Source records:
◆ ◆ ◆

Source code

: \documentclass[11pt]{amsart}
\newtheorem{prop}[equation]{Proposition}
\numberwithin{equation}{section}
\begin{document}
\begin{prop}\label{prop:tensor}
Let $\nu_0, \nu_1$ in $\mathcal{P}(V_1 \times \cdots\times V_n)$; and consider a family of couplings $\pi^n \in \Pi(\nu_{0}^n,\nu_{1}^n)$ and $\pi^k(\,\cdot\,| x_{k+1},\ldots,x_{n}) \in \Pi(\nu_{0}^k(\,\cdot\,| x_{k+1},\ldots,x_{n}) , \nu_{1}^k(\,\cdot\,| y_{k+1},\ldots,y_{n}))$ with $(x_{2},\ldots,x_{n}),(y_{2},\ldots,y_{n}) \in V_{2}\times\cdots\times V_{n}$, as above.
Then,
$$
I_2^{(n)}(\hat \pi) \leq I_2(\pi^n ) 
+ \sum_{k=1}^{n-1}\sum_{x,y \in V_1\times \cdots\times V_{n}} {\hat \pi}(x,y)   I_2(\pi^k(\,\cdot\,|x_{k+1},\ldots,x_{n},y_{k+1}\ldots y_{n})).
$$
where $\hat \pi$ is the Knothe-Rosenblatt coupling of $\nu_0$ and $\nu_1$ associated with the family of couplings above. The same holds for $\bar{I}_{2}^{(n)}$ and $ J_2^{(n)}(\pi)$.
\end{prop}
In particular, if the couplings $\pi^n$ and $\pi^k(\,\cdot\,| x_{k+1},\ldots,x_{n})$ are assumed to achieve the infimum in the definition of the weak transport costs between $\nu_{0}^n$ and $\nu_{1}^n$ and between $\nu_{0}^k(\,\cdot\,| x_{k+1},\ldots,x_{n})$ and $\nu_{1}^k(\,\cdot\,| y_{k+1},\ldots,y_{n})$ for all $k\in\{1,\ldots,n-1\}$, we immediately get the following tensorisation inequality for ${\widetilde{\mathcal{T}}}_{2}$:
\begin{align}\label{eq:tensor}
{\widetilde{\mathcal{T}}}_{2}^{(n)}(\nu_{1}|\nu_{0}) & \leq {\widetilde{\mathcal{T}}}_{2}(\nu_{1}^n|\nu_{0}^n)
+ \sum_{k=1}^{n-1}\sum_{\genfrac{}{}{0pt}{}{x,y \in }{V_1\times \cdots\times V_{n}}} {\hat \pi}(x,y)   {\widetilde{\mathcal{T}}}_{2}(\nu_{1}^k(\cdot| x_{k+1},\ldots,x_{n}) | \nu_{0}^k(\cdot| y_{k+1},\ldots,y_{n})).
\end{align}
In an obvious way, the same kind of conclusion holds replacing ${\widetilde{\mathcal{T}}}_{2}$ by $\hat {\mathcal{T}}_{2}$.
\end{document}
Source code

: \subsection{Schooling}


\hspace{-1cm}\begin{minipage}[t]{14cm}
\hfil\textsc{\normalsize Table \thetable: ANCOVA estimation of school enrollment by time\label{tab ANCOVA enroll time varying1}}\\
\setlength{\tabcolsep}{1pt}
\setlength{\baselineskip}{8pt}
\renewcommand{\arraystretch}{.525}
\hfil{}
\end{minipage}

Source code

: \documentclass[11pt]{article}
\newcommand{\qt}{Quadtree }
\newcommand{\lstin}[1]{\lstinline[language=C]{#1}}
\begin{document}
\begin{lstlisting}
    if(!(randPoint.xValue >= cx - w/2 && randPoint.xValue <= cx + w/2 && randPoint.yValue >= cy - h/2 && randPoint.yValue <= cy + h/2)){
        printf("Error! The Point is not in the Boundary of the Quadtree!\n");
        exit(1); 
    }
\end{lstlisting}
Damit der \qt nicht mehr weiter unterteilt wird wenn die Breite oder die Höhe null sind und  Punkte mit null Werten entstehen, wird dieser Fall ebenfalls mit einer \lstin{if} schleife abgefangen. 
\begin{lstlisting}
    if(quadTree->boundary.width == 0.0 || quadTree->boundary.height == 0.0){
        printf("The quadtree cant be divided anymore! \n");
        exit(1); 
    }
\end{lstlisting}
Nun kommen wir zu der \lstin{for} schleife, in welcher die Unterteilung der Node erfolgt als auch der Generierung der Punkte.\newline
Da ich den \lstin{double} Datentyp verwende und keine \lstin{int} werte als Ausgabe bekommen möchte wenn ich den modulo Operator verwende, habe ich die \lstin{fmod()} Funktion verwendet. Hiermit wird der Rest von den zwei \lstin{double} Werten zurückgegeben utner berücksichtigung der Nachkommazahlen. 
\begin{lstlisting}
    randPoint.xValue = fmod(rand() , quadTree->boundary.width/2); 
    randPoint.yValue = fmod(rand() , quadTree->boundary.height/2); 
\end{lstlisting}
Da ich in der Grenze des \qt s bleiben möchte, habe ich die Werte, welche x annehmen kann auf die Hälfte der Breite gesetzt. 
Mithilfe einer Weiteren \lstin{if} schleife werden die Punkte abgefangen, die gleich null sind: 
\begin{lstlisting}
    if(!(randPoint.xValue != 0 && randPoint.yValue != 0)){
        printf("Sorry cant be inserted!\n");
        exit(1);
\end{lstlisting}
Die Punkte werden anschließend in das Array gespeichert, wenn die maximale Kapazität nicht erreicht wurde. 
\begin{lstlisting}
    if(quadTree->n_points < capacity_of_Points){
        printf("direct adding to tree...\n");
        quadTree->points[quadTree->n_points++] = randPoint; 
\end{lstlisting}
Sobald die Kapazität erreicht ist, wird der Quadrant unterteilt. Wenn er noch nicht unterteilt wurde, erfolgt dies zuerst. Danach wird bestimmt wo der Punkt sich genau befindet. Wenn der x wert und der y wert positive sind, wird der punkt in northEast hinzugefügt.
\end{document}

◆ ◆ ◆

Your instructions: Copy out every line from the material above in which the word "widetilde" appears.

Output for this exercise:
In particular, if the couplings $\pi^n$ and $\pi^k(\,\cdot\,| x_{k+1},\ldots,x_{n})$ are assumed to achieve the infimum in the definition of the weak transport costs between $\nu_{0}^n$ and $\nu_{1}^n$ and between $\nu_{0}^k(\,\cdot\,| x_{k+1},\ldots,x_{n})$ and $\nu_{1}^k(\,\cdot\,| y_{k+1},\ldots,y_{n})$ for all $k\in\{1,\ldots,n-1\}$, we immediately get the following tensorisation inequality for ${\widetilde{\mathcal{T}}}_{2}$:
{\widetilde{\mathcal{T}}}_{2}^{(n)}(\nu_{1}|\nu_{0}) & \leq {\widetilde{\mathcal{T}}}_{2}(\nu_{1}^n|\nu_{0}^n)
+ \sum_{k=1}^{n-1}\sum_{\genfrac{}{}{0pt}{}{x,y \in }{V_1\times \cdots\times V_{n}}} {\hat \pi}(x,y)   {\widetilde{\mathcal{T}}}_{2}(\nu_{1}^k(\cdot| x_{k+1},\ldots,x_{n}) | \nu_{0}^k(\cdot| y_{k+1},\ldots,y_{n})).
In an obvious way, the same kind of conclusion holds replacing ${\widetilde{\mathcal{T}}}_{2}$ by $\hat {\mathcal{T}}_{2}$.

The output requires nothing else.